--- DATA FOR ANALYSIS ---
• • • •

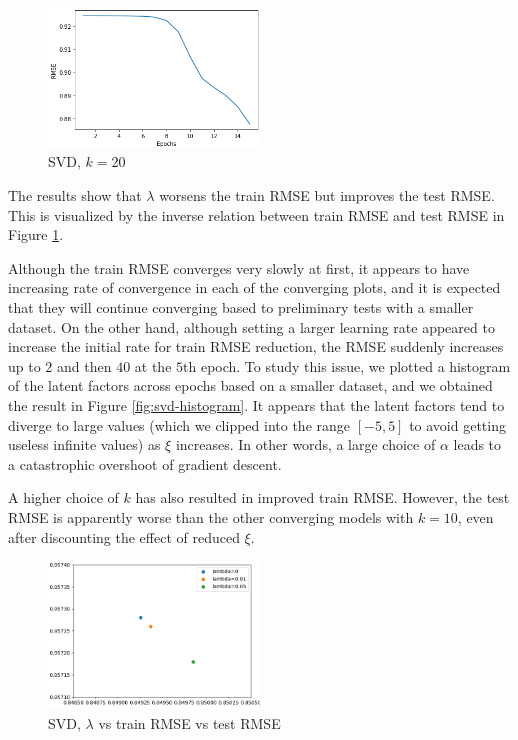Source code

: \documentclass[final]{cvpr}
\begin{document}
\begin{figure}[h]
	\includegraphics[width=0.5\textwidth]{screenshot20210504230954.png}
	\caption{SVD, $k=20$}
\end{figure}

The results show that $\lambda$ worsens the train RMSE but improves the test RMSE.
This is visualized by the inverse relation between train RMSE and test RMSE
in Figure \ref{fig:svd-train-test-lambda}.

Although the train RMSE converges very slowly at first,
it appears to have increasing rate of convergence
in each of the converging plots,
and it is expected that they will continue converging
based to preliminary tests with a smaller dataset.
On the other hand, although setting a larger learning rate
appeared to increase the initial rate for train RMSE reduction,
the RMSE suddenly increases up to $2$ and then $40$ at the $5$th epoch.
To study this issue, we plotted a histogram of the latent factors across epochs
based on a smaller dataset, and we obtained the result in Figure \ref{fig:svd-histogram}.
It appears that the latent factors tend to diverge to large values
(which we clipped into the range $[-5, 5]$ to avoid getting useless infinite values)
as $\xi$ increases.
In other words, a large choice of $\alpha$ leads to a catastrophic overshoot of gradient descent.

A higher choice of $k$ has also resulted in improved train RMSE.
However, the test RMSE is apparently worse than the other converging models with $k=10$,
even after discounting the effect of reduced $\xi$.

\begin{figure}[h]
	\includegraphics[width=0.5\textwidth]{screenshot20210504232929.png}
	\caption{SVD, $\lambda$ vs train RMSE vs test RMSE}
	\label{fig:svd-train-test-lambda}
\end{figure}
\end{document}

• • • •

--- EXERCISE ---
Output every entry verbatim. Pictures do not belong in the copy.

--- TASK RESPONSE ---
Source code

: \documentclass[final]{cvpr}
\begin{document}
\begin{figure}[h]
	\includegraphics[width=0.5\textwidth]{screenshot20210504230954.png}
	\caption{SVD, $k=20$}
\end{figure}

The results show that $\lambda$ worsens the train RMSE but improves the test RMSE.
This is visualized by the inverse relation between train RMSE and test RMSE
in Figure \ref{fig:svd-train-test-lambda}.

Although the train RMSE converges very slowly at first,
it appears to have increasing rate of convergence
in each of the converging plots,
and it is expected that they will continue converging
based to preliminary tests with a smaller dataset.
On the other hand, although setting a larger learning rate
appeared to increase the initial rate for train RMSE reduction,
the RMSE suddenly increases up to $2$ and then $40$ at the $5$th epoch.
To study this issue, we plotted a histogram of the latent factors across epochs
based on a smaller dataset, and we obtained the result in Figure \ref{fig:svd-histogram}.
It appears that the latent factors tend to diverge to large values
(which we clipped into the range $[-5, 5]$ to avoid getting useless infinite values)
as $\xi$ increases.
In other words, a large choice of $\alpha$ leads to a catastrophic overshoot of gradient descent.

A higher choice of $k$ has also resulted in improved train RMSE.
However, the test RMSE is apparently worse than the other converging models with $k=10$,
even after discounting the effect of reduced $\xi$.

\begin{figure}[h]
	\includegraphics[width=0.5\textwidth]{screenshot20210504232929.png}
	\caption{SVD, $\lambda$ vs train RMSE vs test RMSE}
	\label{fig:svd-train-test-lambda}
\end{figure}
\end{document}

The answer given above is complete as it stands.